Eugenio García Cuevas
Eugenio García Cuevas

Por Eugenio García Cuevas
Escritor y catedrático Universidad de Puerto Rico

El proyecto de Ley 2758 sometido a la legislatura de Puerto Rico para que los extranjeros residentes legales, mayormente dominicanos, voten en las próximas elecciones de 2016 no se convertirá en ley. Ojalá me equivoque. Aunque en PR viven ciudadanos de otros países, el proyecto ha sido interpretado como dirigido únicamente a la comunidad dominicana. El rechazo a la medida por sectores mediáticos y de un grueso de la ciudadanía puertorriqueña no me ha sorprendido. Se hace necesario recuperar algunos acontecimientos algo lejanos y recientes para explicar algunas posibles razones de las oposiciones.

Hago un breve recuento de sus aristas: El 16 de agosto de 1997 el ciudadano dominicano Rafael Herrera murió como consecuencia de una golpiza que le propinó la policía de Puerto Rico. Antes de esa muerte, ya al interior de la comunidad dominicana, se habían venido haciendo denuncias del discrimen de que eran objetos dominicanos y dominicanas. Ese suceso fue detonante para que se afirmara públicamente que en PR había xenofobia contra esta comunidad. Aunque con ciertas suspicacias, a través de un breve escrito, manifesté ciertas vacilaciones en hacer una manifestación concluyente sobre la xenofobia.

Posterior a 1997 los abusos de la policía siguieron manifestándose más frecuentemente al grado de que en 2011 un informe del Departamento de Justicia de los Estados Unidos denunciaba el maltrato y la violación de los derechos civiles de que era objeto un gran sector de la comunidad dominicana por parte de la policía de Puerto Rico. El informe también llamaba la atención sobre el maltrato a sectores puertorriqueños de bajos recursos económicos.

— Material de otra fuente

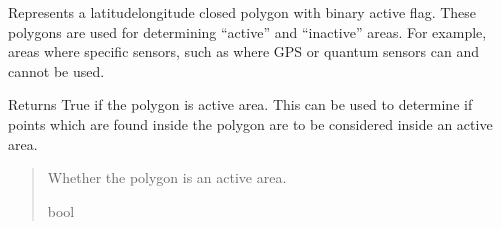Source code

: \documentclass[letterpaper,10pt,english]{sphinxmanual}
\begin{document}
\begin{fulllineitems}
\label{\detokenize{modules/gps/zones:qnav.gps.zones.FlaggedPolygon}}
\pysigstartsignatures
{}
\pysigstopsignatures
\sphinxAtStartPar
Represents a latitude\sphinxhyphen{}longitude closed polygon with binary active flag.
These polygons are used for determining “active” and “inactive” areas.
For example, areas where specific sensors, such as where GPS or
quantum sensors can and cannot be used.

\begin{fulllineitems}
\label{\detokenize{modules/gps/zones:qnav.gps.zones.FlaggedPolygon.is_active_area}}
\pysigstartsignatures
{}
\pysigstopsignatures
\sphinxAtStartPar
Returns True if the polygon is active area.
This can be used to determine if points which are found inside the
polygon are to be considered inside an active area.
\begin{quote}\begin{description}
\sphinxAtStartPar
Whether the polygon is an active area.

\sphinxAtStartPar
bool

\end{description}\end{quote}

\end{fulllineitems}


\end{fulllineitems}

\end{document}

En la radio –que es el verdadero foro público en PR– es cada vez más habitual escuchar a mantenedores de programas diarios manifestarse de manera despectiva, burlesca y arrogante contra la comunidad dominicana residente en Puerto Rico. A sus expresiones les siguen las llamadas de una parte del público, ya avivados por ellos, que también despotrican contra la comunidad dominicana.

Durante varios meses hice el ejercicio de dedicarme a leer los comentarios que hacían los lectores sobre las noticias relacionadas con la República Dominicana y con los dominicanos en PR en la versión digital del periódico El Nuevo Día. El resultado fue un espanto: sin importar el tipo de noticia que fuera (negativa o positiva) más del 90 por ciento de las opiniones leídas expresaban abierta o veladamente desprecio o mofa hacia lo más mínimo relacionado con lo dominicano. Ese ejercicio me reveló que la xenofobia, el antidominicanismo, ha venido creciendo aceleradamente en ciertos sectores de la sociedad puertorriqueña.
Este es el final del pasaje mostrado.